Pete Dunn steps down with 1,311 victories in 37 years as the Hatters baseball coach. He also played at Stetson, first arriving in 1969.

Last spring, as his baseball team was battling long odds in the postseason, ultimately winning a conference championship, there looked to be plenty of innings left in legendary Pete Dunn’s career.

Today, however, Dunn, who began as a player on campus in 1969 (graduating in 1972, Physical Education) before becoming a student assistant coach in 1971, returning in 1977 as an assistant then taking the helm in 1980, announced that he’s stepping down, effective immediately. With his contract running through the end of the 2017 season, he will remain a part of the program, serving in the role of Head Coach Emeritus this spring.
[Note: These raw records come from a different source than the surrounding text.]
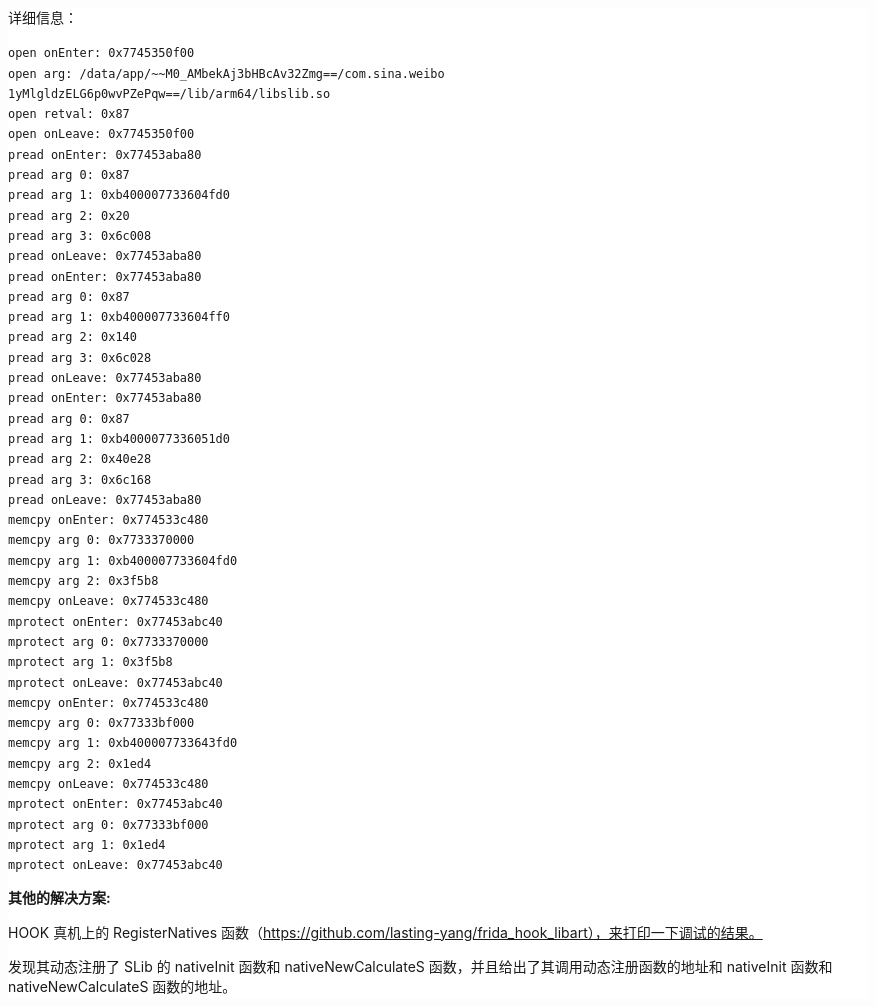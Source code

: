 详细信息：

```
open onEnter: 0x7745350f00
open arg: /data/app/~~M0_AMbekAj3bHBcAv32Zmg==/com.sina.weibo
1yMlgldzELG6p0wvPZePqw==/lib/arm64/libslib.so
open retval: 0x87
open onLeave: 0x7745350f00
pread onEnter: 0x77453aba80
pread arg 0: 0x87
pread arg 1: 0xb400007733604fd0
pread arg 2: 0x20
pread arg 3: 0x6c008
pread onLeave: 0x77453aba80
pread onEnter: 0x77453aba80
pread arg 0: 0x87
pread arg 1: 0xb400007733604ff0
pread arg 2: 0x140
pread arg 3: 0x6c028
pread onLeave: 0x77453aba80
pread onEnter: 0x77453aba80
pread arg 0: 0x87
pread arg 1: 0xb4000077336051d0
pread arg 2: 0x40e28
pread arg 3: 0x6c168
pread onLeave: 0x77453aba80
memcpy onEnter: 0x774533c480
memcpy arg 0: 0x7733370000
memcpy arg 1: 0xb400007733604fd0
memcpy arg 2: 0x3f5b8
memcpy onLeave: 0x774533c480
mprotect onEnter: 0x77453abc40
mprotect arg 0: 0x7733370000
mprotect arg 1: 0x3f5b8
mprotect onLeave: 0x77453abc40
memcpy onEnter: 0x774533c480
memcpy arg 0: 0x77333bf000
memcpy arg 1: 0xb400007733643fd0
memcpy arg 2: 0x1ed4
memcpy onLeave: 0x774533c480
mprotect onEnter: 0x77453abc40
mprotect arg 0: 0x77333bf000
mprotect arg 1: 0x1ed4
mprotect onLeave: 0x77453abc40

```

**其他的解决方案:**

HOOK 真机上的 RegisterNatives 函数（https://github.com/lasting-yang/frida_hook_libart），来打印一下调试的结果。

发现其动态注册了 SLib 的 nativeInit 函数和 nativeNewCalculateS 函数，并且给出了其调用动态注册函数的地址和 nativeInit 函数和 nativeNewCalculateS 函数的地址。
He will focus his efforts on fund raising and other areas where he can have a significant impact on the future of Hatters baseball.

A national search is underway for his successor.

Baseball coach Pete Dunn
Hatters baseball Coach Pete Dunn speaks to the media at a press conference on Monday, Dec. 12.

“This is the right time for me to hand the program over to someone else, both personally and for the program moving forward,” Dunn said. “I have given my life to Stetson University, and the Stetson Baseball program, for 40 years. I still carry my love for the game, but it is time for me to move on.

“I have mixed emotions. As long as I can remember, back to when I was a little kid, I have been playing baseball or coaching. It is going to be tough to walk away from it. Obviously, I am going to stay very interested. Game days will be the toughest because I really enjoy coaching on game days. It is not going to be easy, but it is time.”

Dunn: “This is the right time for me to hand the program over to someone else, both personally and for the program moving forward.”

During four decades at Stetson, Dunn led the Hatters to 1,312 victories, ranking eighth on the list of active coaches. His teams advanced to 17 NCAA Regional Tournament appearances and won nine Atlantic Sun Conference titles. He was named league coach of the year six times and in 2014 was inducted into the American Baseball Coaches Association Hall of Fame.

Many of his players have enjoyed great success, too. He has sent 62 players on to play professional baseball, with nine reaching the Major Leagues, including two – Jacob DeGrom and Cory Kluber – who have starred in the past two World Series.

Regarding the big-leaguers he has tutored, Dunn recently talked of a “huge sense of pride.”

Stetson, in turns, feels the same way about Dunn, according to Athletics Director Jeff Altier, himself a former player under Dunn.

“As someone who played for Coach Dunn, coached with him and, for the last 20 years served as Director of Athletics, I can tell you that no one is more passionate about seeing Stetson Baseball succeed than Pete is,” Altier said. “I am so pleased that he is able to walk away at a time when the program is still basking in the success of last spring’s run to the ASUN Championship and trip to the Coral Gables Regional.

“There is a very solid foundation in place here to return to that championship level year-after-year. That is a credit to what Coach Dunn has built over the last 37 years as head coach.”